少子化対策を企業努力に委ねるな!
2015/04/06
(1)「男性の育休率13%」について
「男性の育休取得率13%」は、国が「本気」になれば、不可能な数字ではない。「本気」というのは、これらの数値目標の達成を、企業努力の結果に委ねるのではなく、国として社会保障の範疇であるという認識のもとに取り組むということ。
もちろんそのための財源はどこかという問題があるのだが、個人的には軍事費よりもこちらにお金を回してほしい。

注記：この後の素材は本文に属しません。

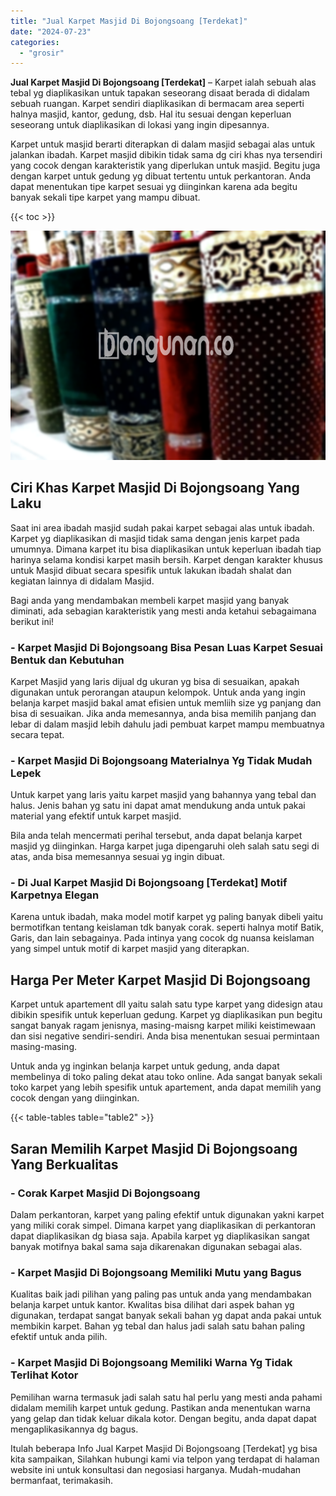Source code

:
```yaml
---
title: "Jual Karpet Masjid Di Bojongsoang [Terdekat]"
date: "2024-07-23"
categories: 
  - "grosir"
---
```


**Jual Karpet Masjid Di Bojongsoang \[Terdekat\]** – Karpet ialah sebuah alas tebal yg diaplikasikan untuk tapakan seseorang disaat berada di didalam sebuah ruangan. Karpet sendiri diaplikasikan di bermacam area seperti halnya masjid, kantor, gedung, dsb. Hal itu sesuai dengan keperluan seseorang untuk diaplikasikan di lokasi yang ingin dipesannya.

Karpet untuk masjid berarti diterapkan di dalam masjid sebagai alas untuk jalankan ibadah. Karpet masjid dibikin tidak sama dg ciri khas nya tersendiri yang cocok dengan karakteristik yang diperlukan untuk masjid. Begitu juga dengan karpet untuk gedung yg dibuat tertentu untuk perkantoran. Anda dapat menentukan tipe karpet sesuai yg diinginkan karena ada begitu banyak sekali tipe karpet yang mampu dibuat.

{{< toc >}}

![Jual Karpet Masjid Di Bojongsoang [Terdekat]](/images/grosir-karpet-murah-52.png)

## Ciri Khas Karpet Masjid Di Bojongsoang Yang Laku

Saat ini area ibadah masjid sudah pakai karpet sebagai alas untuk ibadah. Karpet yg diaplikasikan di masjid tidak sama dengan jenis karpet pada umumnya. Dimana karpet itu bisa diaplikasikan untuk keperluan ibadah tiap harinya selama kondisi karpet masih bersih. Karpet dengan karakter khusus untuk Masjid dibuat secara spesifik untuk lakukan ibadah shalat dan kegiatan lainnya di didalam Masjid.

Bagi anda yang mendambakan membeli karpet masjid yang banyak diminati, ada sebagian karakteristik yang mesti anda ketahui sebagaimana berikut ini!

### \- Karpet Masjid Di Bojongsoang Bisa Pesan Luas Karpet Sesuai Bentuk dan Kebutuhan

Karpet Masjid yang laris dijual dg ukuran yg bisa di sesuaikan, apakah digunakan untuk perorangan ataupun kelompok. Untuk anda yang ingin belanja karpet masjid bakal amat efisien untuk memliih size yg panjang dan bisa di sesuaikan. Jika anda memesannya, anda bisa memilih panjang dan lebar di dalam masjid lebih dahulu jadi pembuat karpet mampu membuatnya secara tepat.

### \- Karpet Masjid Di Bojongsoang Materialnya Yg Tidak Mudah Lepek

Untuk karpet yang laris yaitu karpet masjid yang bahannya yang tebal dan halus. Jenis bahan yg satu ini dapat amat mendukung anda untuk pakai material yang efektif untuk karpet masjid.

Bila anda telah mencermati perihal tersebut, anda dapat belanja karpet masjid yg diinginkan. Harga karpet juga dipengaruhi oleh salah satu segi di atas, anda bisa memesannya sesuai yg ingin dibuat.

### \- Di Jual Karpet Masjid Di Bojongsoang \[Terdekat\] Motif Karpetnya Elegan

Karena untuk ibadah, maka model motif karpet yg paling banyak dibeli yaitu bermotifkan tentang keislaman tdk banyak corak. seperti halnya motif Batik, Garis, dan lain sebagainya. Pada intinya yang cocok dg nuansa keislaman yang simpel untuk motif di karpet masjid yang diterapkan.

## Harga Per Meter Karpet Masjid Di Bojongsoang

Karpet untuk apartement dll yaitu salah satu type karpet yang didesign atau dibikin spesifik untuk keperluan gedung. Karpet yg diaplikasikan pun begitu sangat banyak ragam jenisnya, masing-maisng karpet miliki keistimewaan dan sisi negative sendiri-sendiri. Anda bisa menentukan sesuai permintaan masing-masing.

Untuk anda yg inginkan belanja karpet untuk gedung, anda dapat membelinya di toko paling dekat atau toko online. Ada sangat banyak sekali toko karpet yang lebih spesifik untuk apartement, anda dapat memilih yang cocok dengan yang diinginkan.

{{< table-tables table="table2" >}}

## Saran Memilih Karpet Masjid Di Bojongsoang Yang Berkualitas

### \- Corak Karpet Masjid Di Bojongsoang

Dalam perkantoran, karpet yang paling efektif untuk digunakan yakni karpet yang miliki corak simpel. Dimana karpet yang diaplikasikan di perkantoran dapat diaplikasikan dg biasa saja. Apabila karpet yg diaplikasikan sangat banyak motifnya bakal sama saja dikarenakan digunakan sebagai alas.

### \- Karpet Masjid Di Bojongsoang Memiliki Mutu yang Bagus

Kualitas baik jadi pilihan yang paling pas untuk anda yang mendambakan belanja karpet untuk kantor. Kwalitas bisa dilihat dari aspek bahan yg digunakan, terdapat sangat banyak sekali bahan yg dapat anda pakai untuk membikin karpet. Bahan yg tebal dan halus jadi salah satu bahan paling efektif untuk anda pilih.

### \- Karpet Masjid Di Bojongsoang Memiliki Warna Yg Tidak Terlihat Kotor

Pemilihan warna termasuk jadi salah satu hal perlu yang mesti anda pahami didalam memilih karpet untuk gedung. Pastikan anda menentukan warna yang gelap dan tidak keluar dikala kotor. Dengan begitu, anda dapat dapat mengaplikasikannya dg bagus.

Itulah beberapa Info Jual Karpet Masjid Di Bojongsoang \[Terdekat\] yg bisa kita sampaikan, Silahkan hubungi kami via telpon yang terdapat di halaman website ini untuk konsultasi dan negosiasi harganya. Mudah-mudahan bermanfaat, terimakasih.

それとは別に、みんなまじめだなと思う。数字を掲げられるとなんとしても達成しなければと思ってしまう習性が身に付いているみたい。だから会社でも売り上げ目標を掲げられちゃうとつい残業してまでがんばっちゃう。だから育休が取れない…みたいな逆説がある。数字は数字。もうちょっと肩の力を抜いて考えたほうがいい。
そもそも育児と仕事を「両立」しようとするからいけない。
これから育児をはじめるということは、新規事業の立ち上げをするようなもの。今までの業務と併行して新規事業を立ち上げるなど至難の業。今までの業務については多少業績が悪化してもいいからと割り切り、できるだけうまくしくみで回しながら、新規事業のほうに軸足を移さないと、新規事業はうまくスタートできない。だから「両立」ではなく、一度、育児もしくは家庭に軸足を置くという勇気が必要。いったん軸足を家庭において、そっちの足場をしっかり固めてからまた仕事に軸足を移せばいい。そうやって時間軸の中でバランスをとればいい。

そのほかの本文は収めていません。